Confidence-aware semi-supervised siamese graph networks for semantic text similarity in low-resource Urdu
摘要
Accurate detection of semantically similar texts underpins applications such as plagiarism detection and content recommendation, yet remains challenging in low-resource languages like Urdu due to limited labeled data and noisy annotations. We introduce Siamese Graph-Based Semi-Supervised Learning (SGSSL), a framework that expands training diversity through back-translation and masked-word prediction, and learns from unlabeled data via confidence-aware pseudo-labeling with consistency regularization.
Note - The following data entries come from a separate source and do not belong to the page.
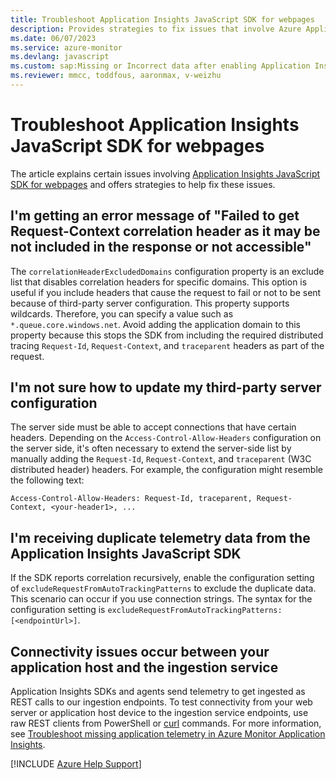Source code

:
 ```yaml
---
title: Troubleshoot Application Insights JavaScript SDK for webpages
description: Provides strategies to fix issues that involve Azure Application Insights JavaScript SDK for webpages.
ms.date: 06/07/2023
ms.service: azure-monitor
ms.devlang: javascript
ms.custom: sap:Missing or Incorrect data after enabling Application Insights in Azure Portal, devx-track-js
ms.reviewer: mmcc, toddfous, aaronmax, v-weizhu
---
```

# Troubleshoot Application Insights JavaScript SDK for webpages

The article explains certain issues involving [Application Insights JavaScript SDK for webpages](/azure/azure-monitor/app/javascript) and offers strategies to help fix these issues.

## I'm getting an error message of "Failed to get Request-Context correlation header as it may be not included in the response or not accessible"

The `correlationHeaderExcludedDomains` configuration property is an exclude list that disables correlation headers for specific domains. This option is useful if you include headers that cause the request to fail or not to be sent because of third-party server configuration. This property supports wildcards. Therefore, you can specify a value such as `*.queue.core.windows.net`. Avoid adding the application domain to this property because this stops the SDK from including the required distributed tracing `Request-Id`, `Request-Context`, and `traceparent` headers as part of the request.

## I'm not sure how to update my third-party server configuration

The server side must be able to accept connections that have certain headers. Depending on the `Access-Control-Allow-Headers` configuration on the server side, it's often necessary to extend the server-side list by manually adding the `Request-Id`, `Request-Context`, and `traceparent` (W3C distributed header) headers. For example, the configuration might resemble the following text:

`Access-Control-Allow-Headers: Request-Id, traceparent, Request-Context, <your-header1>, ...`

## I'm receiving duplicate telemetry data from the Application Insights JavaScript SDK

If the SDK reports correlation recursively, enable the configuration setting of `excludeRequestFromAutoTrackingPatterns` to exclude the duplicate data. This scenario can occur if you use connection strings. The syntax for the configuration setting is `excludeRequestFromAutoTrackingPatterns: [<endpointUrl>]`.

## Connectivity issues occur between your application host and the ingestion service

Application Insights SDKs and agents send telemetry to get ingested as REST calls to our ingestion endpoints. To test connectivity from your web server or application host device to the ingestion service endpoints, use raw REST clients from PowerShell or [curl](https://curl.se/docs/manpage.html) commands. For more information, see [Troubleshoot missing application telemetry in Azure Monitor Application Insights](../investigate-missing-telemetry.md).

[!INCLUDE [Azure Help Support](../../../../includes/azure-help-support.md)]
At its core, SGSSL employs a Siamese Graph Neural Network that fuses Graph Convolutional Networks and Graph Attention Networks to capture fine-grained relational signals between sentences. A bottleneck feature-refinement layer and a Transformer Encoder with multi-head self-attention mitigate GNN over-smoothing while modeling long-range dependencies. We further leverage Urdu RoBERTa embeddings for deep contextual semantics. Our hybrid confidence-based filtering integrates probabilistic confidence, semantic similarity, and model uncertainty to select high-quality pseudo-labels. Evaluated on six benchmark datasets for text reuse and paraphrase detection (binary and ternary classification), SGSSL consistently outperforms strong baselines. On the USTRC dataset, SGSSL attains an accuracy of 0.722, an 8.1% absolute gain over the best baseline, demonstrating effectiveness for low-resource settings.